Joseph Fuller is a Professor of Management Practice in General Management and co-leads the school’s initiative, Managing the Future of Work. He currently teaches the Becoming a General Manager course in the second year of the MBA program and formerly headed The Entrepreneurial Manager course in the program’s first year. A 1981 graduate of the school, Joe was a founder and first employee of the global consulting firm, Monitor Group, now Monitor-Deloitte. He served as the Chief Executive Officer of its commercial consulting operations until 2006 and remained a Senior Advisor to the firm until its acquisition by Deloitte in 2012. During his three decades in consulting, Fuller worked with senior executives and policymakers on a wide variety of issues related to corporate strategy and national competitiveness. He has particularly deep experience in industries with a heavy reliance on technology, such as life sciences, ICT and the defense and aerospace industries. He is currently researching the evolution of the role of the CEOs and the C-suite in public companies.
Joe is the co-head of the school’s multi-year initiative on the future of work. He began working on that issue as a contributor to the school’s project on U.S. competitiveness. His research has probed the "skills gap" and investigates the paradox that many employers have chronic difficulty filling jobs while millions of Americans remain unemployed, underemployed, or have left the workforce. He was the principal author of Dismissed by Degrees: How degree inflation is undermining U.S. competitiveness and hurting America’s middle class, a study that investigated degree inflation, the phenomenon of employers raising the academic credentials required of job applicants for positions that have not historically required a degree. The paper is the first to quantify the extent of degree inflation and the high costs incurred by employers who adopt such policies. He was also the principal author of Bridge the Gap: Rebuilding America's Middle Skills, a widely cited white paper on that investigates the labor market for jobs requiring more than a high school degree and less than a four-year college education.
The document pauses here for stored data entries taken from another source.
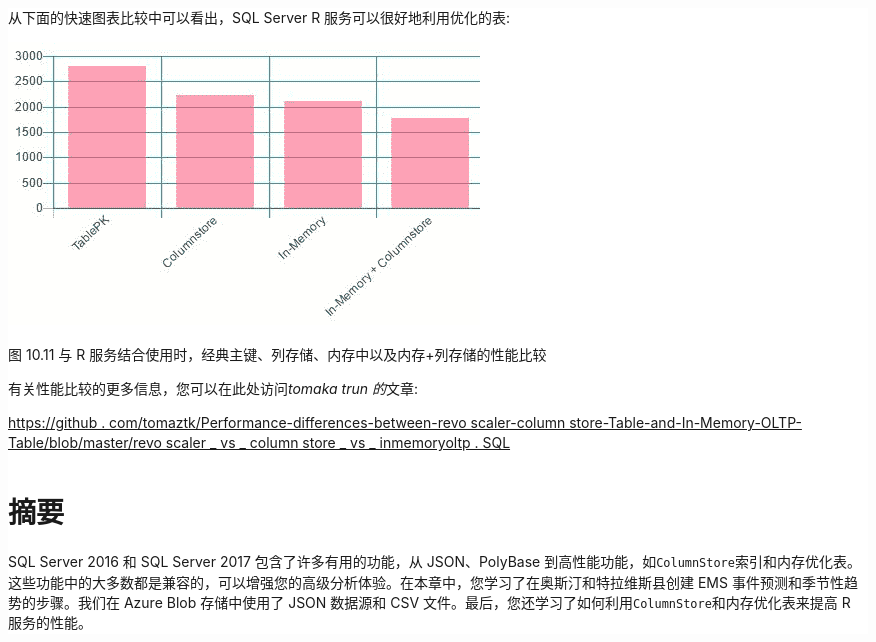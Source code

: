 从下面的快速图表比较中可以看出，SQL Server R 服务可以很好地利用优化的表:

![](img/00188.jpeg)

图 10.11 与 R 服务结合使用时，经典主键、列存储、内存中以及内存+列存储的性能比较

有关性能比较的更多信息，您可以在此处访问*tomaka trun 的*文章:

[https://github . com/tomaztk/Performance-differences-between-revo scaler-column store-Table-and-In-Memory-OLTP-Table/blob/master/revo scaler _ vs _ column store _ vs _ inmemoryoltp . SQL](https://github.com/tomaztk/Performance-differences-between-RevoScaleR-ColumnStore-Table-and-In-Memory-OLTP-Table/blob/master/RevoScaleR_vs_ColumStore_vs_InMemoryOLTP.sql)

<title>Summary</title> 

# 摘要

SQL Server 2016 和 SQL Server 2017 包含了许多有用的功能，从 JSON、PolyBase 到高性能功能，如`ColumnStore`索引和内存优化表。这些功能中的大多数都是兼容的，可以增强您的高级分析体验。在本章中，您学习了在奥斯汀和特拉维斯县创建 EMS 事件预测和季节性趋势的步骤。我们在 Azure Blob 存储中使用了 JSON 数据源和 CSV 文件。最后，您还学习了如何利用`ColumnStore`和内存优化表来提高 R 服务的性能。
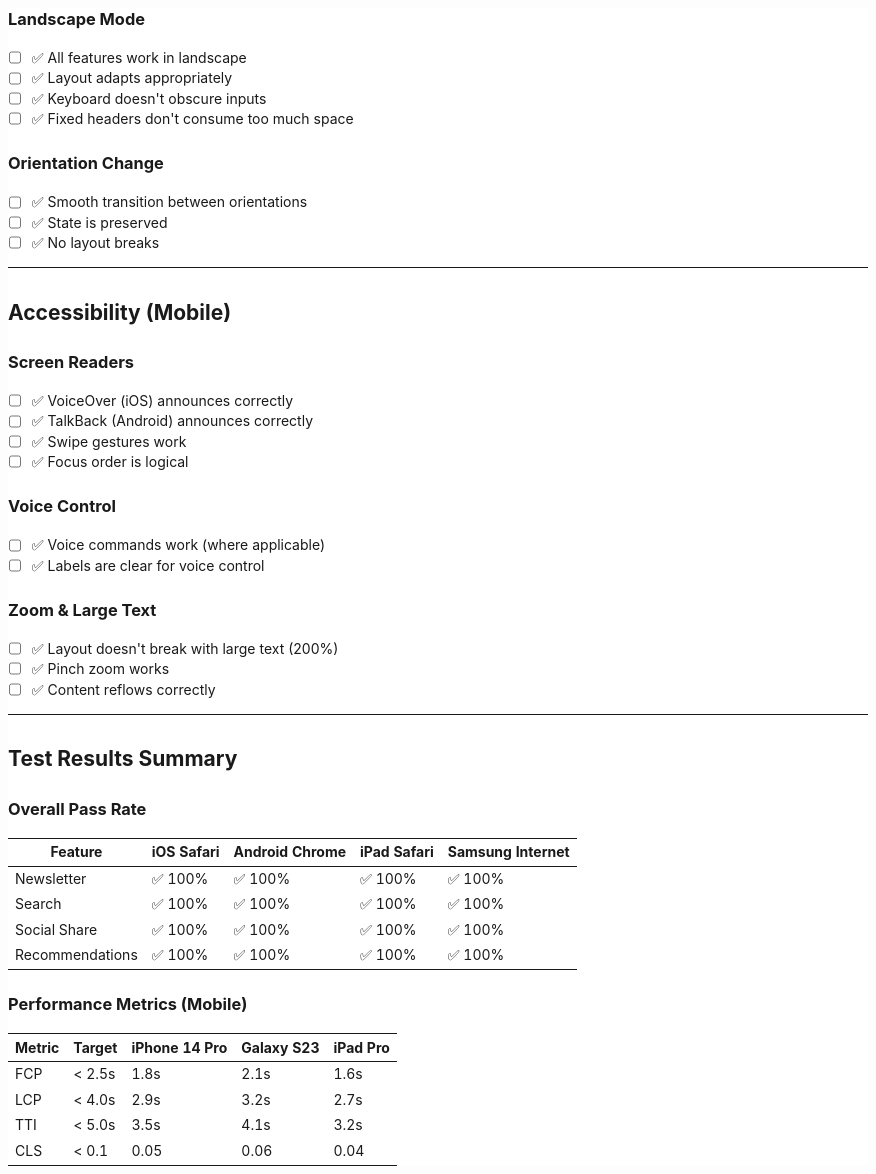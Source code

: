 ### Landscape Mode
- [ ] ✅ All features work in landscape
- [ ] ✅ Layout adapts appropriately
- [ ] ✅ Keyboard doesn't obscure inputs
- [ ] ✅ Fixed headers don't consume too much space

### Orientation Change
- [ ] ✅ Smooth transition between orientations
- [ ] ✅ State is preserved
- [ ] ✅ No layout breaks

---

## Accessibility (Mobile)

### Screen Readers
- [ ] ✅ VoiceOver (iOS) announces correctly
- [ ] ✅ TalkBack (Android) announces correctly
- [ ] ✅ Swipe gestures work
- [ ] ✅ Focus order is logical

### Voice Control
- [ ] ✅ Voice commands work (where applicable)
- [ ] ✅ Labels are clear for voice control

### Zoom & Large Text
- [ ] ✅ Layout doesn't break with large text (200%)
- [ ] ✅ Pinch zoom works
- [ ] ✅ Content reflows correctly

---

## Test Results Summary

### Overall Pass Rate

| Feature | iOS Safari | Android Chrome | iPad Safari | Samsung Internet |
|---------|-----------|----------------|-------------|------------------|
| Newsletter | ✅ 100% | ✅ 100% | ✅ 100% | ✅ 100% |
| Search | ✅ 100% | ✅ 100% | ✅ 100% | ✅ 100% |
| Social Share | ✅ 100% | ✅ 100% | ✅ 100% | ✅ 100% |
| Recommendations | ✅ 100% | ✅ 100% | ✅ 100% | ✅ 100% |

### Performance Metrics (Mobile)

| Metric | Target | iPhone 14 Pro | Galaxy S23 | iPad Pro |
|--------|--------|---------------|------------|----------|
| FCP | < 2.5s | 1.8s | 2.1s | 1.6s |
| LCP | < 4.0s | 2.9s | 3.2s | 2.7s |
| TTI | < 5.0s | 3.5s | 4.1s | 3.2s |
| CLS | < 0.1 | 0.05 | 0.06 | 0.04 |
He also co-authored Managing the Talent Pipeline: A New Approach to Closing the Skills Gap in conjunction with the U.S. Chamber of Commerce Foundation. His current research focuses on the future of work more broadly, including mechanisms employers can use to address the skills gap and the implications of changing demographics and the growth of the gig economy for companies. In May 2018, he was named to Governor Charlie Baker of Massachusetts’ Commission on Digital Innovation and Lifelong Learning.
Joe has spoken at numerous management conferences and has written extensively. His work has appeared in Harvard Business Review, Sloan Management Review, CEO, and The Journal of Applied Corporate Finance magazines, as well as The Wall Street Journal, The Financial Times, The Washington Post, Politico, The Atlantic, The Hill, Axios, The International Herald Tribune, China Daily, India’s Business Standard, and Brazil’s EXAME. He has appeared on CNBC, NPR’s Morning Edition and On Point and NBC’s Nightly News with Lester Holt. His white papers, Just Say No To Wall Street and What’s a Director to Do?, written in collaboration with Professor Michael Jensen are used in the curriculums of dozens of MBA programs worldwide.
Mr. Fuller is a magna cum laude graduate of Harvard College and a member of the Executive Committee of the Harvard College Fund, as well as a former member of Harvard Business School’s Board of Dean’s Advisors. He is a director of PVH Corporation and the Board of Trustees of Western Governors University. Joe is a Visiting Fellow at the American Enterprise Institute and a Distinguished Fellow at the Strada Institute for the Future of Work.